Next American City spoke with Despommier about what vertical farms would mean for cities and for the globe.
Meet Farming’s Future
By Hamida Kinge
Feb 19th, 2009
Next American City
The way skeptics see it, Dickson Despommier has a lot of explaining to do: He’s got big plans for the future of farming. By 2050, the planet will have to feed three billion additional mouths, and traditional farms, which threaten food security by deforestation, the use of fossil fuels and ecosystem destruction, will not be able to hack it. Dr.

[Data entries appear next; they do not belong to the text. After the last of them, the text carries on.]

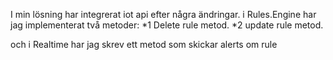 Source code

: I min lösning har integrerat iot api efter några ändringar.
i Rules.Engine har jag implementerat två metoder:
*1  Delete rule metod.
*2  update rule metod.

och i Realtime har jag skrev ett metod som skickar alerts om rule  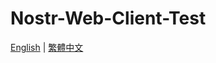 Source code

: # Nostr-Web-Client-Test
[English](https://github.com/Xeift/Nostr-Web-Client-Test/blob/main/README.md) | [繁體中文](https://github.com/Xeift/Nostr-Web-Client-Test/blob/main/README_zh-tw.md) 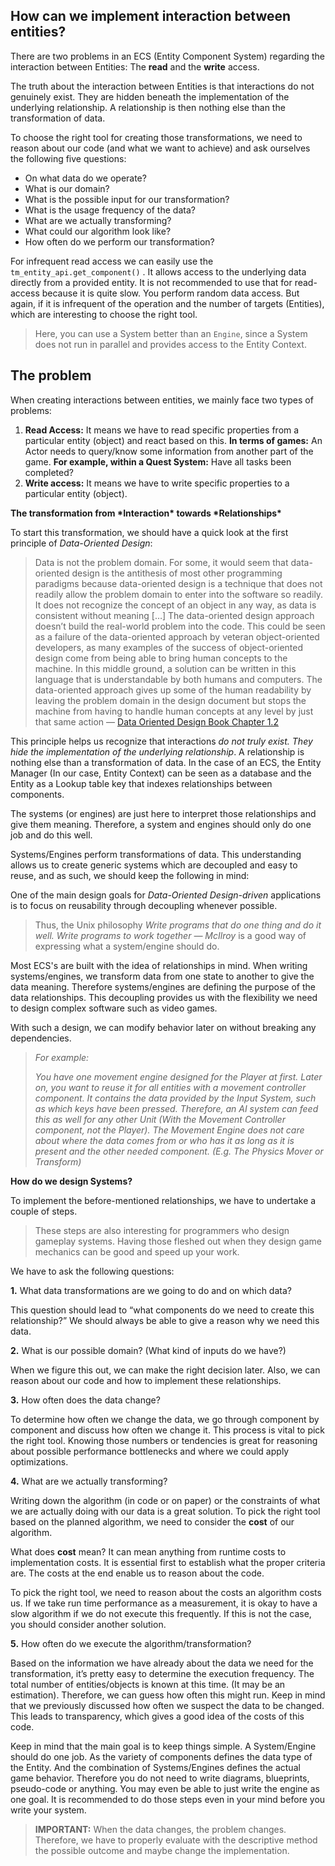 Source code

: ## How can we implement interaction between entities?

There are two problems in an ECS (Entity Component System) regarding the interaction between Entities: The **read** and the **write** access. 

The truth about the interaction between Entities is that interactions do not genuinely exist. They are hidden beneath the implementation of the underlying relationship. A relationship is then nothing else than the transformation of data.

To choose the right tool for creating those transformations, we need to reason about our code (and what we want to achieve) and ask ourselves the following five questions: 

- On what data do we operate? 
- What is our domain?
- What is the possible input for our transformation? 
- What is the usage frequency of the data? 
- What are we actually transforming?
- What could our algorithm look like? 
- How often do we perform our transformation?

For infrequent read access we can easily use the `tm_entity_api.get_component()` . It allows access to the underlying data directly from a provided entity. It is not recommended to use that for read-access because it is quite slow. You perform random data access. But again, if it is infrequent of the operation and the number of targets (Entities), which are interesting to choose the right tool.

> Here, you can use a System better than an `Engine`, since a System does not run in parallel and provides access to the Entity Context.



## The problem

When creating interactions between entities, we mainly face two types of problems:

1. **Read Access:** It means we have to read specific properties from a particular entity (object) and react based on this. **In terms of games:** An Actor needs to query/know some information from another part of the game. **For example, within a Quest System:** Have all tasks been completed?
2. **Write access:** It means we have to write specific properties to a particular entity (object).



**The transformation from \*Interaction\* towards \*Relationships\***



To start this transformation, we should have a quick look at the first principle of *Data-Oriented Design*:

> Data is not the problem domain. For some, it would seem that data-oriented design is the antithesis of most other programming paradigms because data-oriented design is a technique that does not readily allow the problem domain to enter into the software so readily. It does not recognize the concept of an object in any way, as data is consistent without meaning […] The data-oriented design approach doesn’t build the real-world problem into the code. This could be seen as a failure of the data-oriented approach by veteran object-oriented developers, as many examples of the success of object-oriented design come from being able to bring human concepts to the machine. In this middle ground, a solution can be written in this language that is understandable by both humans and computers. The data-oriented approach gives up some of the human readability by leaving the problem domain in the design document but stops the machine from having to handle human concepts at any level by just that same action — [Data Oriented Design Book Chapter 1.2](http://www.dataorienteddesign.com/)



This principle helps us recognize that interactions *do not truly exist. They hide the implementation of the underlying relationship*. A relationship is nothing else than a transformation of data. In the case of an ECS, the Entity Manager (In our case, Entity Context) can be seen as a database and the Entity as a Lookup table key that indexes relationships between components. 

The systems (or engines) are just here to interpret those relationships and give them meaning. Therefore, a system and engines should only do one job and do this well. 

Systems/Engines perform transformations of data. This understanding allows us to create generic systems which are decoupled and easy to reuse, and as such, we should keep the following in mind:

One of the main design goals for *Data-Oriented Design-driven* applications is to focus on reusability through decoupling whenever possible. 

> Thus, the Unix philosophy *Write programs that do one thing and do it well. Write programs to work together — McIlroy* is a good way of expressing what a system/engine should do.



Most ECS's are built with the idea of relationships in mind. When writing systems/engines, we transform data from one state to another to give the data meaning. Therefore systems/engines are defining the purpose of the data relationships. This decoupling provides us with the flexibility we need to design complex software such as video games. 

With such a design, we can modify behavior later on without breaking any dependencies.



>  *For example:*
>
> *You have one movement engine designed for the Player at first. Later on, you want to reuse it for all entities with a movement controller component. It contains the data provided by the Input System, such as which keys have been pressed. Therefore, an AI system can feed this as well for any other Unit (With the Movement Controller component, not the Player). The Movement Engine does not care about where the data comes from or who has it as long as it is present and the other needed component. (E.g. The Physics Mover or Transform)*



**How do we design Systems?**

To implement the before-mentioned relationships, we have to undertake a couple of steps. 

> These steps are also interesting for programmers who design gameplay systems. Having those fleshed out when they design game mechanics can be good and speed up your work. 

We have to ask the following questions:

**1.** What data transformations are we going to do and on which data? 

This question should lead to “what components do we need to create this relationship?” We should always be able to give a reason why we need this data.

**2.** What is our possible domain? (What kind of inputs do we have?)

When we figure this out, we can make the right decision later. Also, we can reason about our code and how to implement these relationships.

**3.** How often does the data change? 

To determine how often we change the data, we go through component by component and discuss how often we change it. This process is vital to pick the right tool. Knowing those numbers or tendencies is great for reasoning about possible performance bottlenecks and where we could apply optimizations.

**4.** What are we actually transforming?

Writing down the algorithm (in code or on paper) or the constraints of what we are actually doing with our data is a great solution.  To pick the right tool based on the planned algorithm, we need to consider the **cost** of our algorithm.

What does **cost** mean? It can mean anything from runtime costs to implementation costs. It is essential first to establish what the proper criteria are. The costs at the end enable us to reason about the code.

To pick the right tool, we need to reason about the costs an algorithm costs us. If we take run time performance as a measurement, it is okay to have a slow algorithm if we do not execute this frequently. If this is not the case, you should consider another solution.

**5.** How often do we execute the algorithm/transformation?

Based on the information we have already about the data we need for the transformation, it’s pretty easy to determine the execution frequency. The total number of entities/objects is known at this time. (It may be an estimation). Therefore, we can guess how often this might run. Keep in mind that we previously discussed how often we suspect the data to be changed. This leads to transparency, which gives a good idea of the costs of this code.

Keep in mind that the main goal is to keep things simple. A System/Engine should do one job. As the variety of components defines the data type of the Entity. And the combination of Systems/Engines defines the actual game behavior. Therefore you do not need to write diagrams, blueprints, pseudo-code or anything. You may even be able to just write the engine as one goal. It is recommended to do those steps even in your mind before you write your system.

> **IMPORTANT:** When the data changes, the problem changes. Therefore, we have to properly evaluate with the descriptive method the possible outcome and maybe change the implementation.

Despommier, an environmental health scientist at Columbia University, believes the answer lies in the vertical farm, a glass-walled structure that can be designed as tall as a typical skyscraper, and can be located inside city bounds or around city limits.
It sounds quixotic at first, and Despommier readily admits that there is much he cannot answer until he secures funding to build a prototype. But he asserts that every process used in a vertical farm, from the agricultural to the mechanical, has been implemented in some capacity elsewhere, so there are no new mechanics or science involved. Still, vertical farms would be incredibly complex to build and operate, and consequently carry an enormous price tag, which is the main complaint of critics. The farms would also require accessory structures, like labs and seedling nurseries. Despommier intends the energy used by a vertical farm to be self-generating: Plant and waste-water solids would be incinerated to generate electricity. The host city’s gray water would be remediated and infused with nutrients to grow crops, a soil-less process called hydroponics. If the gray water plan works, it could save a city like New York – which dumps a billion gallons of remediated gray water into the Hudson each day – a lot of water and, consequently, a lot of money.